Sanger has taught philosophy at Ohio State University and was an early strategist for the expert-authored Encyclopedia of Earth. He has worked on developing educational projects for individuals behind WatchKnowLearn. He has designed a web-based reading program named Reading Bear which aims to teach children how to read. In February 2013, he attempted to start a news crowdsourcing project named Infobitt; it ran out of money in mid-2015 without the code being ready to handle a fullscale launch.

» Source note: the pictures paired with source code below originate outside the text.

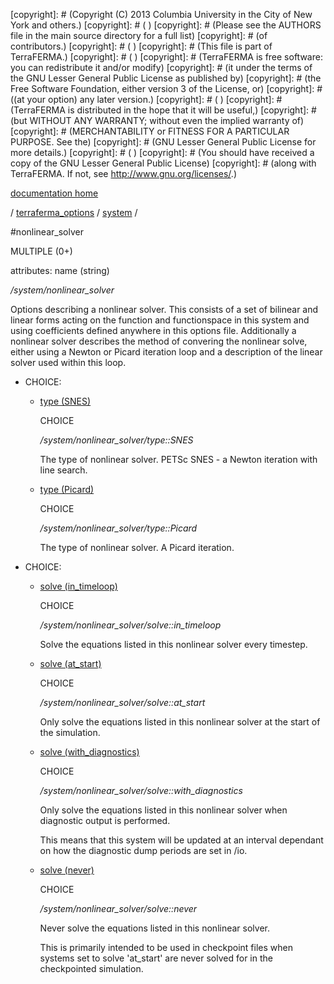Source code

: [copyright]: # (Copyright (C) 2013 Columbia University in the City of New York and others.)
[copyright]: # ( )
[copyright]: # (Please see the AUTHORS file in the main source directory for a full list)
[copyright]: # (of contributors.)
[copyright]: # ( )
[copyright]: # (This file is part of TerraFERMA.)
[copyright]: # ( )
[copyright]: # (TerraFERMA is free software: you can redistribute it and/or modify)
[copyright]: # (it under the terms of the GNU Lesser General Public License as published by)
[copyright]: # (the Free Software Foundation, either version 3 of the License, or)
[copyright]: # ((at your option) any later version.)
[copyright]: # ( )
[copyright]: # (TerraFERMA is distributed in the hope that it will be useful,)
[copyright]: # (but WITHOUT ANY WARRANTY; without even the implied warranty of)
[copyright]: # (MERCHANTABILITY or FITNESS FOR A PARTICULAR PURPOSE. See the)
[copyright]: # (GNU Lesser General Public License for more details.)
[copyright]: # ( )
[copyright]: # (You should have received a copy of the GNU Lesser General Public License)
[copyright]: # (along with TerraFERMA. If not, see <http://www.gnu.org/licenses/>.)

[documentation home](Documentation)

/ [terraferma_options](../../terraferma_options) / [system](../system) /

#nonlinear_solver

MULTIPLE (0+) 

attributes: name (string) 

*/system/nonlinear_solver*

Options describing a nonlinear solver.  This consists of a set of bilinear and linear forms acting on the function 
and functionspace in this system and using coefficients defined anywhere in this options file.  Additionally a nonlinear
solver describes the method of convering the nonlinear solve, either using a Newton or Picard iteration loop and a
description of the linear solver used within this loop.

* CHOICE:
    * [type (SNES)](nonlinear_solver/type__SNES "child")

        CHOICE 

        */system/nonlinear_solver/type::SNES*

        The type of nonlinear solver. 
        PETSc SNES - a Newton iteration with line search.

    * [type (Picard)](nonlinear_solver/type__Picard "child")

        CHOICE 

        */system/nonlinear_solver/type::Picard*

        The type of nonlinear solver. 
        A Picard iteration.

* CHOICE:
    * [solve (in_timeloop)](nonlinear_solver/solve__in_timeloop "child")

        CHOICE 

        */system/nonlinear_solver/solve::in_timeloop*

        Solve the equations listed in this nonlinear solver every timestep.

    * [solve (at_start)](nonlinear_solver/solve__at_start "child")

        CHOICE 

        */system/nonlinear_solver/solve::at_start*

        Only solve the equations listed in this nonlinear solver at the start of the simulation.

    * [solve (with_diagnostics)](nonlinear_solver/solve__with_diagnostics "child")

        CHOICE 

        */system/nonlinear_solver/solve::with_diagnostics*

        Only solve the equations listed in this nonlinear solver when diagnostic output is performed.
        
        This means that this system will be updated at an interval dependant on how the diagnostic dump periods are set in /io.

    * [solve (never)](nonlinear_solver/solve__never "child")

        CHOICE 

        */system/nonlinear_solver/solve::never*

        Never solve the equations listed in this nonlinear solver.
        
        This is primarily intended to be used in checkpoint files when systems set to solve 'at_start' are never solved for in the 
        checkpointed simulation.

[autogenerated]: # (This file was automatically generated from the schema file:/home/cwilson/repos/github/TerraFERMA/TerraFERMA/buckettools/schemas/solvers.rng.)


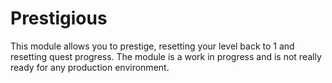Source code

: # Prestigious
This module allows you to prestige, resetting your level back to 1 and resetting quest progress.
The module is a work in progress and is not really ready for any production environment.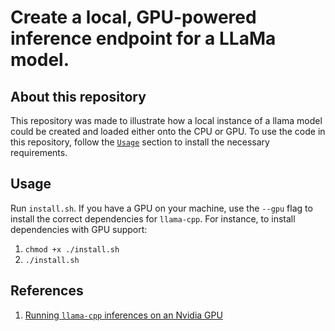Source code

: # Create a local, GPU-powered inference endpoint for a LLaMa model.

## About this repository

This repository was made to illustrate how a local instance of a llama model could be created and loaded either onto the CPU or GPU. To use the code in this repository, follow the [`Usage`](#usage) section to install the necessary requirements.

## Usage

Run `install.sh`. If you have a GPU on your machine, use the `--gpu` flag to install the correct dependencies for `llama-cpp`. For instance, to install dependencies with GPU support:

1. `chmod +x ./install.sh`
2. `./install.sh`

## References

1. [Running `llama-cpp` inferences on an Nvidia GPU](https://kubito.dev/posts/llama-cpp-linux-nvidia/)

Sanger was born in Bellevue, Washington. His father was a marine biologist and his mother cared for the children. When he was seven years old, the family moved to Anchorage, Alaska. At an early age, he was interested in philosophical topics.
He graduated from high school in 1986 and went off to Reed College, majoring in philosophy. In college he became interested in the Internet and its publishing abilities. He set up a listserver as a medium for students and tutors to meet up for "expert tutoring" and "to act as a forum for discussion of tutorials, tutorial methods, and the possibility and merits of a voluntary, free network of individual tutors and students finding each other via the Internet for education outside the traditional university setting." He started and moderated a philosophy discussion list, the Association for Systematic Philosophy. Sanger wrote in 1994 a manifesto for the discussion group: "The history of philosophy is full of disagreement and confusion. One reaction by philosophers to this state of things is to doubt whether the truth about philosophy can ever be known, or whether there is any such thing as the truth about philosophy. But there is another reaction: one may set out to think more carefully and methodically than one's intellectual forebears."